» **THE PROBLEM**
Print each record exactly, with no word added or removed.
***** INFORMATION SUPPLIED *****
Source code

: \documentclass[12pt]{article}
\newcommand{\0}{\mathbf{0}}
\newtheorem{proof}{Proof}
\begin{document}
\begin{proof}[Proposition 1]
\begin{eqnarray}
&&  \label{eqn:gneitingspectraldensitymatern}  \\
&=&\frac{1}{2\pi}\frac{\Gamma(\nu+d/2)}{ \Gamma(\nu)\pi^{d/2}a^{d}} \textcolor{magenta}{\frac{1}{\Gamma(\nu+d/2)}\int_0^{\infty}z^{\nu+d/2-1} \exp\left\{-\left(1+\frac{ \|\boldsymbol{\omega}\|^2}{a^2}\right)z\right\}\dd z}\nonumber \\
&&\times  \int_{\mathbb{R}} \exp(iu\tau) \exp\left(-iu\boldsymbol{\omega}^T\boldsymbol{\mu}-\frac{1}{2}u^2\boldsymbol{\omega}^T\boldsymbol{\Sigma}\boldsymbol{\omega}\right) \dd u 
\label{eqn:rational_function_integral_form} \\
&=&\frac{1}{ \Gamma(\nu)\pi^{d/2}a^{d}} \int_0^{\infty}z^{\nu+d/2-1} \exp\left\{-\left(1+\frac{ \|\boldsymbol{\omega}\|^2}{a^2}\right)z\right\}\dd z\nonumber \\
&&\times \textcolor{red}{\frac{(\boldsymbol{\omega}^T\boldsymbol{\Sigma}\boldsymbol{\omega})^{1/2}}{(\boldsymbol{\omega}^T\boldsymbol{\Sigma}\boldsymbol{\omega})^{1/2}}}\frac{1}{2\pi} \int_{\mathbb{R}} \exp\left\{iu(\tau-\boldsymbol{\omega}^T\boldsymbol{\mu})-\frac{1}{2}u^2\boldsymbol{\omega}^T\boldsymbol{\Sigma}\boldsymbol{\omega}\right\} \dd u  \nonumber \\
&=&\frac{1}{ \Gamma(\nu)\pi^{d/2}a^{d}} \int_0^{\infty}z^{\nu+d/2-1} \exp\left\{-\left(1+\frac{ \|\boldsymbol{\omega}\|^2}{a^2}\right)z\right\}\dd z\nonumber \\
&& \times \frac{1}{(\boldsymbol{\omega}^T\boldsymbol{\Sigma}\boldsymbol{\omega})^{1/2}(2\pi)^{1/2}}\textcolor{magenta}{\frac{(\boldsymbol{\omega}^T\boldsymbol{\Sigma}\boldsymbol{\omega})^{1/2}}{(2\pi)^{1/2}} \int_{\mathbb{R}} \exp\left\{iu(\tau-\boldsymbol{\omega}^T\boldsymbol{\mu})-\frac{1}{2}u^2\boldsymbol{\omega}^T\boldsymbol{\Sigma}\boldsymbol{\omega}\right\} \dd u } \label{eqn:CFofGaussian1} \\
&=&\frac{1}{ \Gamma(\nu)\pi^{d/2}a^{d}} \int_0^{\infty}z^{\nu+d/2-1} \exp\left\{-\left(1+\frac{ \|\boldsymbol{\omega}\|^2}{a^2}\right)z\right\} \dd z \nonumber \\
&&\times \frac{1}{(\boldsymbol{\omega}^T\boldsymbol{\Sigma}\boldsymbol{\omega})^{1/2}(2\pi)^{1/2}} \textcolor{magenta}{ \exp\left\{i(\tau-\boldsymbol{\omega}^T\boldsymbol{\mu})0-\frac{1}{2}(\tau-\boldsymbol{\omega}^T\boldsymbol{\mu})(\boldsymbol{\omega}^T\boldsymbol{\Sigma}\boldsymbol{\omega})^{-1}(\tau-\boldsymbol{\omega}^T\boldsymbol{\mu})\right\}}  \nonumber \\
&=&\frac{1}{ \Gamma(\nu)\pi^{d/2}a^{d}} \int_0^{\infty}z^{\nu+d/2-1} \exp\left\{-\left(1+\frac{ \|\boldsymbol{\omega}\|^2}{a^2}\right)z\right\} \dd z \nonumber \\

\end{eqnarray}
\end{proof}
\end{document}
*****
» **RESPONSE FOR THIS EXERCISE**
Source code

: \documentclass[12pt]{article}
\newcommand{\0}{\mathbf{0}}
\newtheorem{proof}{Proof}
\begin{document}
\begin{proof}[Proposition 1]
\begin{eqnarray}
&&  \label{eqn:gneitingspectraldensitymatern}  \\
&=&\frac{1}{2\pi}\frac{\Gamma(\nu+d/2)}{ \Gamma(\nu)\pi^{d/2}a^{d}} \textcolor{magenta}{\frac{1}{\Gamma(\nu+d/2)}\int_0^{\infty}z^{\nu+d/2-1} \exp\left\{-\left(1+\frac{ \|\boldsymbol{\omega}\|^2}{a^2}\right)z\right\}\dd z}\nonumber \\
&&\times  \int_{\mathbb{R}} \exp(iu\tau) \exp\left(-iu\boldsymbol{\omega}^T\boldsymbol{\mu}-\frac{1}{2}u^2\boldsymbol{\omega}^T\boldsymbol{\Sigma}\boldsymbol{\omega}\right) \dd u 
\label{eqn:rational_function_integral_form} \\
&=&\frac{1}{ \Gamma(\nu)\pi^{d/2}a^{d}} \int_0^{\infty}z^{\nu+d/2-1} \exp\left\{-\left(1+\frac{ \|\boldsymbol{\omega}\|^2}{a^2}\right)z\right\}\dd z\nonumber \\
&&\times \textcolor{red}{\frac{(\boldsymbol{\omega}^T\boldsymbol{\Sigma}\boldsymbol{\omega})^{1/2}}{(\boldsymbol{\omega}^T\boldsymbol{\Sigma}\boldsymbol{\omega})^{1/2}}}\frac{1}{2\pi} \int_{\mathbb{R}} \exp\left\{iu(\tau-\boldsymbol{\omega}^T\boldsymbol{\mu})-\frac{1}{2}u^2\boldsymbol{\omega}^T\boldsymbol{\Sigma}\boldsymbol{\omega}\right\} \dd u  \nonumber \\
&=&\frac{1}{ \Gamma(\nu)\pi^{d/2}a^{d}} \int_0^{\infty}z^{\nu+d/2-1} \exp\left\{-\left(1+\frac{ \|\boldsymbol{\omega}\|^2}{a^2}\right)z\right\}\dd z\nonumber \\
&& \times \frac{1}{(\boldsymbol{\omega}^T\boldsymbol{\Sigma}\boldsymbol{\omega})^{1/2}(2\pi)^{1/2}}\textcolor{magenta}{\frac{(\boldsymbol{\omega}^T\boldsymbol{\Sigma}\boldsymbol{\omega})^{1/2}}{(2\pi)^{1/2}} \int_{\mathbb{R}} \exp\left\{iu(\tau-\boldsymbol{\omega}^T\boldsymbol{\mu})-\frac{1}{2}u^2\boldsymbol{\omega}^T\boldsymbol{\Sigma}\boldsymbol{\omega}\right\} \dd u } \label{eqn:CFofGaussian1} \\
&=&\frac{1}{ \Gamma(\nu)\pi^{d/2}a^{d}} \int_0^{\infty}z^{\nu+d/2-1} \exp\left\{-\left(1+\frac{ \|\boldsymbol{\omega}\|^2}{a^2}\right)z\right\} \dd z \nonumber \\
&&\times \frac{1}{(\boldsymbol{\omega}^T\boldsymbol{\Sigma}\boldsymbol{\omega})^{1/2}(2\pi)^{1/2}} \textcolor{magenta}{ \exp\left\{i(\tau-\boldsymbol{\omega}^T\boldsymbol{\mu})0-\frac{1}{2}(\tau-\boldsymbol{\omega}^T\boldsymbol{\mu})(\boldsymbol{\omega}^T\boldsymbol{\Sigma}\boldsymbol{\omega})^{-1}(\tau-\boldsymbol{\omega}^T\boldsymbol{\mu})\right\}}  \nonumber \\
&=&\frac{1}{ \Gamma(\nu)\pi^{d/2}a^{d}} \int_0^{\infty}z^{\nu+d/2-1} \exp\left\{-\left(1+\frac{ \|\boldsymbol{\omega}\|^2}{a^2}\right)z\right\} \dd z \nonumber \\

\end{eqnarray}
\end{proof}
\end{document}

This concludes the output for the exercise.